Do you charge whatever you want as a doctor? I thought there are reimbursement rates you’re stuck with?

Downsizing is a choice you can make. Lots of people say they will work less or move with threat of higher taxation but still choose to make more money even if they pay a higher marginal rate, when push comes to shove.

Your community is going to be screwed when you retire anyway

liroyjenkins | a day ago

Hospitals subsidize us. We work for 2. We could easily drop 1 but they would not be able to replace everything we do and would be forced to cut services.

There are 6 of us in group. 4 of us will probably retire at same time in about 5 years. Unless market changes then community will lose services at that time

Gamer_Grease | a day ago

Fine, more extremely high-paying jobs for young people so that we can support the program, and more leisure time for you. Win-win-win.

liroyjenkins | a day ago

You can join me. I am hiring. Not having much luck. It will take you about 10-15 years to get qualified.

freebytes | a day ago

If you cut back on your hours, then people would take the hours. Nothing would be lost.

Also, the highest marginal rate is 37% unless you are including very high state income taxes.

We should increase the taxable income cap for contributions to Social Security. There is no legitimate argument against it except for those that want to take more than their fair share.

liroyjenkins | a day ago

37 federal. 10 state. 3 Medicare. 12 social security. Adds up to 62.

Maybe we just raise everyone’s FICA tax by 2% and let everyone pay their “fair share”?

Least-Ad3852 | a day ago

You're misusing that word! "Fair share" is only meant to apply to people who make more than they do.
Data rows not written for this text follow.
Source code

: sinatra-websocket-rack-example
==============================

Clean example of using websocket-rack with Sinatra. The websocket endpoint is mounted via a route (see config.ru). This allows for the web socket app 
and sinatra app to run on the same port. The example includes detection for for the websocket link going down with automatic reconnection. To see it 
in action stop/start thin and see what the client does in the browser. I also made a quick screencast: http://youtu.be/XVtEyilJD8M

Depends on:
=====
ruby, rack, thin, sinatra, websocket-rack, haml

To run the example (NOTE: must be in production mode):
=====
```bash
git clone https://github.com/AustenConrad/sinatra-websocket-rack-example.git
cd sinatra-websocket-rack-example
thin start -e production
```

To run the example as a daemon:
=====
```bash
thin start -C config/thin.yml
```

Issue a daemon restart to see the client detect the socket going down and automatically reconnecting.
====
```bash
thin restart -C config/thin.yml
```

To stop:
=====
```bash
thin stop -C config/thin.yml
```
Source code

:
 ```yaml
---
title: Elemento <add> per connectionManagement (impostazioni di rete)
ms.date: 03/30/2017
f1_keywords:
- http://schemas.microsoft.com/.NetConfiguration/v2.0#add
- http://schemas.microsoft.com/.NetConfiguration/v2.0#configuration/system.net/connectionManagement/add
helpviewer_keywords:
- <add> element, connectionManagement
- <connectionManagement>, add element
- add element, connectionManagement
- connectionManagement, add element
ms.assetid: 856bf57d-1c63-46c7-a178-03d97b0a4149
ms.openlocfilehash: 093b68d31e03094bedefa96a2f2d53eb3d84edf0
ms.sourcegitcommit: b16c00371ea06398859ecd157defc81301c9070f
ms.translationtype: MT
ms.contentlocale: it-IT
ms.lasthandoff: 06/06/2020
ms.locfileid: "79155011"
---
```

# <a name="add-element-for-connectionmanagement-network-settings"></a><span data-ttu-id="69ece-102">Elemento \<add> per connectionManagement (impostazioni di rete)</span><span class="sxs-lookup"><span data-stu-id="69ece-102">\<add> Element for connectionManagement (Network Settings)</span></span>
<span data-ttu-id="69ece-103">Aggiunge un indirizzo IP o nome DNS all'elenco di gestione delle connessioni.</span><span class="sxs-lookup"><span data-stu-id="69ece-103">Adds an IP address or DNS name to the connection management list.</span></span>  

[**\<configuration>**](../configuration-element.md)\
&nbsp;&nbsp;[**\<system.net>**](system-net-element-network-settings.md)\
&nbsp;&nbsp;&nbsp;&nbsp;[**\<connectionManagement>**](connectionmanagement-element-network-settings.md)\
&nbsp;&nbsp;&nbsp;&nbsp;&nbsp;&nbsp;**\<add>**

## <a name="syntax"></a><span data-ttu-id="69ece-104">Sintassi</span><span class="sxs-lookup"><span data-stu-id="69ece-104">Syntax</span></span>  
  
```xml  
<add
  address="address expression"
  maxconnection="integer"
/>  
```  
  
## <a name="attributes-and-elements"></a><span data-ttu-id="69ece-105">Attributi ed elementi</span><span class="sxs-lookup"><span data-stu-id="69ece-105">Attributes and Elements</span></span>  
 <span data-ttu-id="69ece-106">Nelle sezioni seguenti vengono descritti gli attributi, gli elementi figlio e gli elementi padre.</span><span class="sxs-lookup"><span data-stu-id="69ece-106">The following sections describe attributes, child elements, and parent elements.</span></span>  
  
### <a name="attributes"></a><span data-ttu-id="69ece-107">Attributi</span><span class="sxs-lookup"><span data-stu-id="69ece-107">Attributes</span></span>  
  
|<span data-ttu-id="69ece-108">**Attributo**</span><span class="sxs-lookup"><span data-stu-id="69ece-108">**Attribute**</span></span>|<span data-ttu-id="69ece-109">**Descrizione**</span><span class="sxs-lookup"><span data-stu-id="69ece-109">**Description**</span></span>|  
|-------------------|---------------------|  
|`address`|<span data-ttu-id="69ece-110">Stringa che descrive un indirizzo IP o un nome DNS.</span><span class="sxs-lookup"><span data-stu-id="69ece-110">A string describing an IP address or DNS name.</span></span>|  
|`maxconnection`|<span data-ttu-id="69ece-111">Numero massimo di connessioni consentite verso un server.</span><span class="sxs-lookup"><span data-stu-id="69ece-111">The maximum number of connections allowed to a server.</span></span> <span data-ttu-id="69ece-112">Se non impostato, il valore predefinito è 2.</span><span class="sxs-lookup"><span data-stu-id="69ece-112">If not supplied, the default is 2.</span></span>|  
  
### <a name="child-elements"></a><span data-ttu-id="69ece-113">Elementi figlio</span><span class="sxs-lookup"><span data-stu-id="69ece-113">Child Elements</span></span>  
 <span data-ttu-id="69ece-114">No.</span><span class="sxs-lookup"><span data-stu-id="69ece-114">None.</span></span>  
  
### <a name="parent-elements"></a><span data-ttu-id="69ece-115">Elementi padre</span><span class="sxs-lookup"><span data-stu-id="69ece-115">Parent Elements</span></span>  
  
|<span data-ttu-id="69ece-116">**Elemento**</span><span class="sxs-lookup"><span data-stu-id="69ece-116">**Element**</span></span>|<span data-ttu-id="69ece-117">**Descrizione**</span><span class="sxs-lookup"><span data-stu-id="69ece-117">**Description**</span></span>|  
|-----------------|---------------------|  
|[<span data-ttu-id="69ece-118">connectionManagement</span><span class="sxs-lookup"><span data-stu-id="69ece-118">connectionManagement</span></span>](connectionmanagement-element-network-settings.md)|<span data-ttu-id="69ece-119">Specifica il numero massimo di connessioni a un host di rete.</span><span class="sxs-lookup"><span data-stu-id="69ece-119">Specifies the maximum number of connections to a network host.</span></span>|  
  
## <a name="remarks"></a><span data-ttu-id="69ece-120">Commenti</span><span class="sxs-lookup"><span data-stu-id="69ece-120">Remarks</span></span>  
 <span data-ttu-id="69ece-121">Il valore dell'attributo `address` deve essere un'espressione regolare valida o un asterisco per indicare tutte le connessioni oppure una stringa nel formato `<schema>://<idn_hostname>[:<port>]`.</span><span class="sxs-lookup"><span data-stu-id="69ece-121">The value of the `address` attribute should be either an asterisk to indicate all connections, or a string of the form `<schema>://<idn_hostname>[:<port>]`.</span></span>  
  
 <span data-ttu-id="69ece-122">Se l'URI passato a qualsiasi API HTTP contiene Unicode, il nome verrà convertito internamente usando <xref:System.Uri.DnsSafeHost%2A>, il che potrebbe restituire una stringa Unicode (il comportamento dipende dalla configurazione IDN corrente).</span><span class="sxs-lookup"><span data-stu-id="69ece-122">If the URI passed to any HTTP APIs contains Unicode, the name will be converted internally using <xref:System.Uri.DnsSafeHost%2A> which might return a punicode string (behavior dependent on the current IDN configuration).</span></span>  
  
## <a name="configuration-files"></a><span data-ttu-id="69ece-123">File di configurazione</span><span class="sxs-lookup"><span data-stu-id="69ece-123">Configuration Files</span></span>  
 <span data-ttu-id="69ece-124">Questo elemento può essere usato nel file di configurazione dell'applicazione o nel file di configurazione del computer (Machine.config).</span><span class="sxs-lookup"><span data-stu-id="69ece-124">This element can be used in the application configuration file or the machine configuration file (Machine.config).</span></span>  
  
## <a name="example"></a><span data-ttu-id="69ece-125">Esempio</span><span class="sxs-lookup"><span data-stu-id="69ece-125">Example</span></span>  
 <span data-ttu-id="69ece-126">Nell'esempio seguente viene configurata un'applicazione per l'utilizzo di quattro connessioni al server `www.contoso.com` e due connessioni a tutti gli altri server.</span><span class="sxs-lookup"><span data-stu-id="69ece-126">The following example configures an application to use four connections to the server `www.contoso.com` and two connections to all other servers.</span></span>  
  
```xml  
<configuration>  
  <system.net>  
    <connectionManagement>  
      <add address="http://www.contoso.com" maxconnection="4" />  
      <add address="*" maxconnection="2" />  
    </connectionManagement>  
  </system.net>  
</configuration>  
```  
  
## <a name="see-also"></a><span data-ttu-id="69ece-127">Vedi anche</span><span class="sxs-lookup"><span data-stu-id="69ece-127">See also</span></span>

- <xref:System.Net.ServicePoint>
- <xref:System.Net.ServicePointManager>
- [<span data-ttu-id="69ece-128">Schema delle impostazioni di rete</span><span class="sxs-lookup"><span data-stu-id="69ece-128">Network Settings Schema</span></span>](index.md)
They already pay their fair share (even if, in 47% of cases, that is $0 federal income tax).

pants_mcgee | a day ago

Sounds like perfectly fair tax rate at the max tax bracket income. Max federal tax should have more brackets that keep scaling higher as well.

woah_man | a day ago

If you're already making over $630k/year you probably aren't being paid hourly, but I suppose if you were a doctor or lawyer there would likely be other junior doctors or lawyers that would be happy to take that work.

KobeBean | a day ago

Well no, because doctors associations like the AMA intentionally gatekeep and control physician supply to keep wages high. No reason a doc in the US should make 2-3x a EU doc despite worse treatment outcomes.

liroyjenkins | a day ago

MD. Self employed so paid on production. We have been trying to hire a new partner or two for five years without any luck. Turns out most of the new people coming out of training are not interested in providing all the services we provide or living in our location.

Gamer_Grease | a day ago

Nonsense non-solution designed to undercut Social Security in the long run. Social Security has a revenue problem, not a payout problem. The population of recipients has grown quickly while the population of supporters has declined. The solution is to add more money, not try to carve off recipients. We need to eliminate the income cap on social security taxes first and foremost.

klingma | a day ago

>Social Security has a revenue problem, not a payout problem. The population of recipients has grown quickly while the population of supporters has declined.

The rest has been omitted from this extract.